Hoylman-Sigal Calls Out Yeshiva-Cardozo on Duplicity
By Arthur Schwartz
Village-Chelsea State Senator Brad Hoylman-Sigal has asked the State Inspector General to look at millions of dollars given to the university, which has argued it is a religious institution, not an educational one, to justify its ban on an L.G.B.T.Q. club.
But that raises questions about whether it can receive public funds designated for schools.
A state inspector has been asked to review whether Yeshiva University, which is in a court battle with a group of L.G.B.T.Q. students over whether it must recognize their campus club, should have received $230 million in taxpayer funds after the university has said in its court filings that it is a religious institution and not an educational institution. (If it was found to be an educational institution–which has been the rulings to date—it cannot discriminate against funding L.G.B.T.Q .student groups.)

CARDOZO LAW SCHOOL OUTLAW. Photo courtesy of Outlaw.
The referral could lead to a significant escalation in a complex case in which the university has argued in court that it is a Modern Orthodox Jewish religious institution, which would exempt it from anti-discrimination laws and allow it to reject the club. Before the 2021 lawsuit, Yeshiva described itself as an educational institution, which made it eligible for taxpayer funds but obliged it to follow city and state nondiscrimination laws.
Earlier this year, critics said that the university’s legal argument raised alarm bells because it had for decades accepted public funds to pay for the construction and renovation of its facilities. One critic, State Senator Brad Hoylman-Sigal, accused Yeshiva of misrepresenting itself to obtain at least $230 million and asked the university to provide a full account within 30 days of how it had spent those funds.
Yeshiva declined to do so, said Hoylman-Sigal, the chair of the State Senate Judiciary Committee. In a letter sent last week, he asked the New York State Inspector General, Lucy Lang, to investigate whether the university had misled the government “to qualify for low-cost, tax-exempt bond financing.”
The college’s “discriminatory behavior and claimed status appear to be at odds with the statements Y.U. made to obtain state bond financing,” Hoylman-Sigal said in his letter to Lang.
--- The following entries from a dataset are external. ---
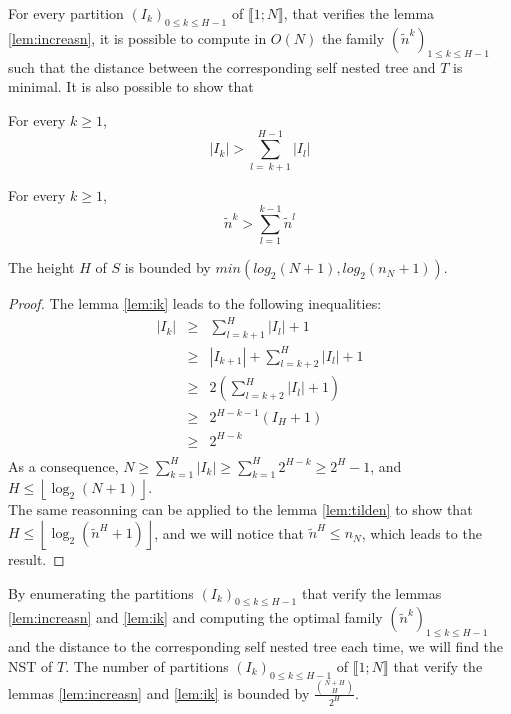 For every partition $(I_{k})_{0 \leqslant k \leqslant H-1}$ of
$\llbracket 1;N \rrbracket$, that verifies the lemma
\ref{lem:increasn}, it is possible to compute in $O(N)$ the family
$(\tilde{n}^{k})_{1 \leqslant k \leqslant H-1}$ such that the distance
between the corresponding self nested tree and $T$ is minimal. It is
also possible to show that

\begin{lem}
  \label{lem:ik}
  For every $k \geqslant 1$,
  $$|I_{k}| > \sum_{l = \ k+1}^{H-1} |I_{l}|$$
\end{lem}

\begin{lem}
  \label{lem:tilden}
  For every $k \geqslant 1$,
  $$\tilde{n}^{k} > \sum_{l = 1}^{k-1} \tilde{n}^{l}$$
\end{lem}
 
\begin{cor}
  The height $H$ of $S$ is bounded by $min(log_{2}(N+1),
  log_{2}(n_{N}+1))$.
  \begin{proof}
    The lemma \ref{lem:ik} leads to the following inequalities: 
    $$
    \begin{array}{rcl}
      |I_{k}| &\geqslant& \sum_{l=k+1}^{H} |I_{l}| + 1\\
              &\geqslant& |I_{k+1}| + \sum_{l=k+2}^{H} |I_{l}| + 1 \\
              &\geqslant& 2(\sum_{l=k+2}^{H} |I_{l}| + 1) \\
              &\geqslant& 2^{H-k-1}(I_{H} +1)\\
              &\geqslant& 2^{H-k}\\
    \end{array}
    $$
    As a consequence,
    $N \geqslant \sum_{k=1}^{H} |I_{k}| \geqslant \sum_{k=1}^{H}
    2^{H-k} \geqslant 2^{H} -1$,
    and $H \leqslant \left\lfloor \log_{2}(N+1) \right\rfloor$.\\
    The same reasonning can be applied to the lemma \ref{lem:tilden}
    to show that $H \leqslant \left\lfloor \log_{2}(\tilde{n}^{H}+1)
    \right\rfloor$, and we will notice that $\tilde{n}^{H} \leqslant
    n_{N}$, which leads to the result.
  \end{proof}
\end{cor}

By enumerating the partitions $(I_{k})_{0 \leqslant k \leqslant H-1}$
that verify the lemmas \ref{lem:increasn} and \ref{lem:ik} and
computing the optimal family
$(\tilde{n}^{k})_{1 \leqslant k \leqslant H-1}$ and the distance to
the corresponding self nested tree each time, we will find the NST of
$T$. The number of partitions $(I_{k})_{0 \leqslant k \leqslant H-1}$
of $\llbracket 1;N \rrbracket$ that verify the lemmas
\ref{lem:increasn} and \ref{lem:ik} is bounded by
$\frac{\binom{N+H}{H}}{2^H}$.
In an interview with the New York Times, Hoylman-Sigal said, “Regardless of anyone’s motives, misrepresentation to procure public money is dishonest and could potentially violate state law.”
In a statement on Monday, Andrew Lauer, the university’s vice president for legal affairs and general counsel, instead said lawmakers were laboring under “a fundamental misunderstanding of the facts and the law.”
He declined to respond to questions about whether the university had misled the state or why it declined to comply with lawmakers’s request for documents.
“Religious institutions are not precluded from receiving financing from” the state, Lauer said.
He added that it was “false and offensive” to say the university discriminated against L.G.B.T.Q. students because administrators founded a religiously-based club for members of the community last year. The lawsuit’s plaintiffs rejected that compromise, saying it imposed rules on their club to which other clubs were not subjected.